Stored data —
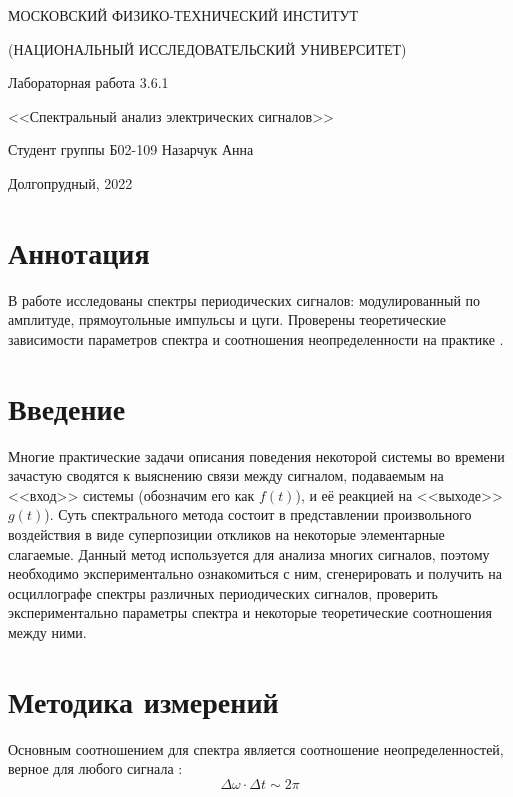 \documentclass[a4paper,12pt]{article} %
\begin{document}
\begin{titlepage}

\thispagestyle{empty}

\centerline{МОСКОВСКИЙ ФИЗИКО-ТЕХНИЧЕСКИЙ ИНСТИТУТ}
\centerline{(НАЦИОНАЛЬНЫЙ ИССЛЕДОВАТЕЛЬСКИЙ УНИВЕРСИТЕТ)}

\vfill

\centerline{\huge{Лабораторная работа 3.6.1}}
\centerline{\LARGE{<<Спектральный анализ электрических сигналов>>}}

\vfill

Студент группы Б02-109 \hfill Назарчук Анна

\vfill

\centerline{Долгопрудный, 2022}
\clearpage
\end{titlepage} 
\section{Аннотация}
В работе исследованы спектры периодических сигналов: модулированный по амплитуде, прямоугольные импульсы и цуги. Проверены теоретические зависимости параметров спектра и соотношения неопределенности на практике .


\section{Введение}
Многие практические задачи описания поведения некоторой системы во времени зачастую сводятся к выяснению связи между сигналом, подаваемым на <<вход>>
системы (обозначим его как $f(t)$), и её реакцией на <<выходе>> $g(t)$). Суть спектрального метода состоит в представлении произвольного воздействия в виде суперпозиции откликов на некоторые элементарные слагаемые. Данный метод используется для анализа многих сигналов, поэтому необходимо экспериментально ознакомиться с ним, сгенерировать и получить на осциллографе спектры различных периодических сигналов, проверить экспериментально параметры спектра и некоторые теоретические соотношения между ними.

\section{Методика измерений}
Основным соотношением для спектра является соотношение неопределенностей, верное для любого сигнала \cite{labnik}:
\begin{equation}
\Delta \omega \cdot \Delta t \sim 2\pi
\end{equation}
\end{document}
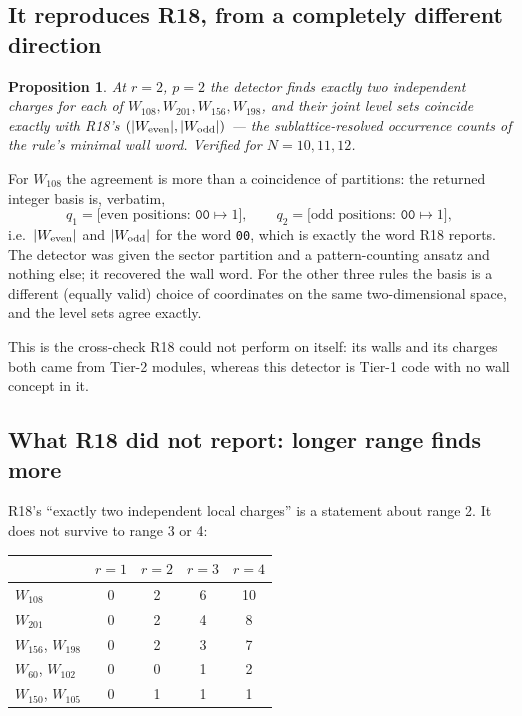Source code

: \documentclass[11pt]{article}
\newcommand{\rt}[1]{\texttt{#1}}
\theoremstyle{plain}
\newtheorem{proposition}{Proposition}
\begin{document}
\subsection{It reproduces R18, from a completely different direction}

\begin{proposition}
At $r=2$, $p=2$ the detector finds exactly two independent charges for each of
$W_{108}, W_{201}, W_{156}, W_{198}$, and their joint level sets coincide
exactly with R18's $(|W_{\rm even}|, |W_{\rm odd}|)$ --- the sublattice-resolved
occurrence counts of the rule's minimal wall word. Verified for $N=10,11,12$.
\end{proposition}

\noindent For $W_{108}$ the agreement is more than a coincidence of partitions:
the returned integer basis is, verbatim,
\[
q_1 = \bigl[\text{even positions: } \rt{00}\mapsto 1\bigr], \qquad
q_2 = \bigl[\text{odd positions: } \rt{00}\mapsto 1\bigr],
\]
i.e.\ $|W_{\rm even}|$ and $|W_{\rm odd}|$ for the word \rt{00}, which is
exactly the word R18 reports. The detector was given the sector partition and
a pattern-counting ansatz and nothing else; it recovered the wall word. For the
other three rules the basis is a different (equally valid) choice of coordinates
on the same two-dimensional space, and the level sets agree exactly.

This is the cross-check R18 could not perform on itself: its walls and its
charges both came from Tier-2 modules, whereas this detector is Tier-1 code
with no wall concept in it.

\subsection{What R18 did not report: longer range finds more}

R18's ``exactly two independent local charges'' is a statement about range 2.
It does not survive to range 3 or 4:

\begin{center}
\small
\begin{tabular}{lcccc}
\toprule
& $r=1$ & $r=2$ & $r=3$ & $r=4$ \\
\midrule
$W_{108}$ & 0 & 2 & 6 & 10 \\
$W_{201}$ & 0 & 2 & 4 & 8 \\
$W_{156}$, $W_{198}$ & 0 & 2 & 3 & 7 \\
\midrule
$W_{60}$, $W_{102}$ & 0 & 0 & 1 & 2 \\
$W_{150}$, $W_{105}$ & 0 & 1 & 1 & 1 \\
\bottomrule
\end{tabular}
\end{center}
\end{document}
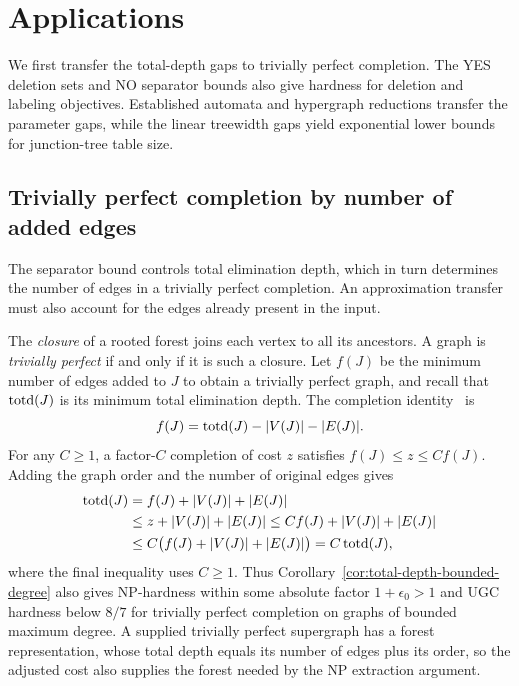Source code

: \section{Applications}
\label{sec:applications}

We first transfer the total-depth gaps to trivially perfect
completion. The YES deletion sets and NO separator bounds also
give hardness for deletion and labeling objectives. Established
automata and hypergraph reductions transfer the parameter gaps,
while the linear treewidth gaps yield exponential lower bounds
for junction-tree table size.

\subsection{Trivially perfect completion by number of added edges}

The separator bound controls total elimination depth, which in turn
determines the number of edges in a trivially perfect completion.
An approximation transfer must also account for the edges already
present in the input.

The \emph{closure} of a rooted forest joins each vertex to all its
ancestors. A graph is \emph{trivially perfect} if and only if
it is such a closure. Let $f(J)$ be the minimum number of edges
added to $J$ to obtain a trivially perfect graph, and recall that
$\totd(J)$ is its minimum total elimination depth.
The completion identity~\cite[Theorem~8]{HogemoEtAl2021} is
\begin{equation}\label{eq:tp-fill-depth}
 f(J)=\totd(J)-|V(J)|-|E(J)|.
\end{equation}
For any $C\geq1$, a factor-$C$ completion of cost $z$ satisfies
$f(J)\leq z\leq C f(J)$. Adding the graph order and the number
of original edges gives
\begin{equation}\label{eq:tp-adjusted-cost}
\begin{aligned}
 \totd(J)
 &=f(J)+|V(J)|+|E(J)|\\
 &\leq z+|V(J)|+|E(J)|
 \leq C f(J)+|V(J)|+|E(J)|\\
 &\leq C\bigl(f(J)+|V(J)|+|E(J)|\bigr)
 =C\totd(J),
\end{aligned}
\end{equation}
where the final inequality uses $C\ge1$.
Thus Corollary~\ref{cor:total-depth-bounded-degree} also gives \textup{NP}-hardness
within some absolute factor $1+\epsilon_0>1$ and \textup{UGC} hardness
below $8/7$ for trivially perfect completion on graphs of bounded
maximum degree. A supplied trivially perfect supergraph has a
forest representation, whose total depth equals its number of edges
plus its order, so the adjusted cost also supplies the
forest needed by the \textup{NP} extraction argument.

Task description — Verbatim repeat, images removed: give each entry again exactly as it reads.

Exercise result —
 \documentclass[a4paper,12pt]{article} %
\begin{document}
\begin{titlepage}

\thispagestyle{empty}

\centerline{МОСКОВСКИЙ ФИЗИКО-ТЕХНИЧЕСКИЙ ИНСТИТУТ}
\centerline{(НАЦИОНАЛЬНЫЙ ИССЛЕДОВАТЕЛЬСКИЙ УНИВЕРСИТЕТ)}

\vfill

\centerline{\huge{Лабораторная работа 3.6.1}}
\centerline{\LARGE{<<Спектральный анализ электрических сигналов>>}}

\vfill

Студент группы Б02-109 \hfill Назарчук Анна

\vfill

\centerline{Долгопрудный, 2022}
\clearpage
\end{titlepage} 
\section{Аннотация}
В работе исследованы спектры периодических сигналов: модулированный по амплитуде, прямоугольные импульсы и цуги. Проверены теоретические зависимости параметров спектра и соотношения неопределенности на практике .


\section{Введение}
Многие практические задачи описания поведения некоторой системы во времени зачастую сводятся к выяснению связи между сигналом, подаваемым на <<вход>>
системы (обозначим его как $f(t)$), и её реакцией на <<выходе>> $g(t)$). Суть спектрального метода состоит в представлении произвольного воздействия в виде суперпозиции откликов на некоторые элементарные слагаемые. Данный метод используется для анализа многих сигналов, поэтому необходимо экспериментально ознакомиться с ним, сгенерировать и получить на осциллографе спектры различных периодических сигналов, проверить экспериментально параметры спектра и некоторые теоретические соотношения между ними.

\section{Методика измерений}
Основным соотношением для спектра является соотношение неопределенностей, верное для любого сигнала \cite{labnik}:
\begin{equation}
\Delta \omega \cdot \Delta t \sim 2\pi
\end{equation}
\end{document}
Source code

: \documentclass[11pt]{article}
\newcommand{\rt}[1]{\texttt{#1}}
\theoremstyle{plain}
\newtheorem{proposition}{Proposition}
\begin{document}
\subsection{It reproduces R18, from a completely different direction}

\begin{proposition}
At $r=2$, $p=2$ the detector finds exactly two independent charges for each of
$W_{108}, W_{201}, W_{156}, W_{198}$, and their joint level sets coincide
exactly with R18's $(|W_{\rm even}|, |W_{\rm odd}|)$ --- the sublattice-resolved
occurrence counts of the rule's minimal wall word. Verified for $N=10,11,12$.
\end{proposition}

\noindent For $W_{108}$ the agreement is more than a coincidence of partitions:
the returned integer basis is, verbatim,
\[
q_1 = \bigl[\text{even positions: } \rt{00}\mapsto 1\bigr], \qquad
q_2 = \bigl[\text{odd positions: } \rt{00}\mapsto 1\bigr],
\]
i.e.\ $|W_{\rm even}|$ and $|W_{\rm odd}|$ for the word \rt{00}, which is
exactly the word R18 reports. The detector was given the sector partition and
a pattern-counting ansatz and nothing else; it recovered the wall word. For the
other three rules the basis is a different (equally valid) choice of coordinates
on the same two-dimensional space, and the level sets agree exactly.

This is the cross-check R18 could not perform on itself: its walls and its
charges both came from Tier-2 modules, whereas this detector is Tier-1 code
with no wall concept in it.

\subsection{What R18 did not report: longer range finds more}

R18's ``exactly two independent local charges'' is a statement about range 2.
It does not survive to range 3 or 4:

\begin{center}
\small
\begin{tabular}{lcccc}
\toprule
& $r=1$ & $r=2$ & $r=3$ & $r=4$ \\
\midrule
$W_{108}$ & 0 & 2 & 6 & 10 \\
$W_{201}$ & 0 & 2 & 4 & 8 \\
$W_{156}$, $W_{198}$ & 0 & 2 & 3 & 7 \\
\midrule
$W_{60}$, $W_{102}$ & 0 & 0 & 1 & 2 \\
$W_{150}$, $W_{105}$ & 0 & 1 & 1 & 1 \\
\bottomrule
\end{tabular}
\end{center}
\end{document}
Source code

: \section{Applications}
\label{sec:applications}

We first transfer the total-depth gaps to trivially perfect
completion. The YES deletion sets and NO separator bounds also
give hardness for deletion and labeling objectives. Established
automata and hypergraph reductions transfer the parameter gaps,
while the linear treewidth gaps yield exponential lower bounds
for junction-tree table size.

\subsection{Trivially perfect completion by number of added edges}

The separator bound controls total elimination depth, which in turn
determines the number of edges in a trivially perfect completion.
An approximation transfer must also account for the edges already
present in the input.

The \emph{closure} of a rooted forest joins each vertex to all its
ancestors. A graph is \emph{trivially perfect} if and only if
it is such a closure. Let $f(J)$ be the minimum number of edges
added to $J$ to obtain a trivially perfect graph, and recall that
$\totd(J)$ is its minimum total elimination depth.
The completion identity~\cite[Theorem~8]{HogemoEtAl2021} is
\begin{equation}\label{eq:tp-fill-depth}
 f(J)=\totd(J)-|V(J)|-|E(J)|.
\end{equation}
For any $C\geq1$, a factor-$C$ completion of cost $z$ satisfies
$f(J)\leq z\leq C f(J)$. Adding the graph order and the number
of original edges gives
\begin{equation}\label{eq:tp-adjusted-cost}
\begin{aligned}
 \totd(J)
 &=f(J)+|V(J)|+|E(J)|\\
 &\leq z+|V(J)|+|E(J)|
 \leq C f(J)+|V(J)|+|E(J)|\\
 &\leq C\bigl(f(J)+|V(J)|+|E(J)|\bigr)
 =C\totd(J),
\end{aligned}
\end{equation}
where the final inequality uses $C\ge1$.
Thus Corollary~\ref{cor:total-depth-bounded-degree} also gives \textup{NP}-hardness
within some absolute factor $1+\epsilon_0>1$ and \textup{UGC} hardness
below $8/7$ for trivially perfect completion on graphs of bounded
maximum degree. A supplied trivially perfect supergraph has a
forest representation, whose total depth equals its number of edges
plus its order, so the adjusted cost also supplies the
forest needed by the \textup{NP} extraction argument.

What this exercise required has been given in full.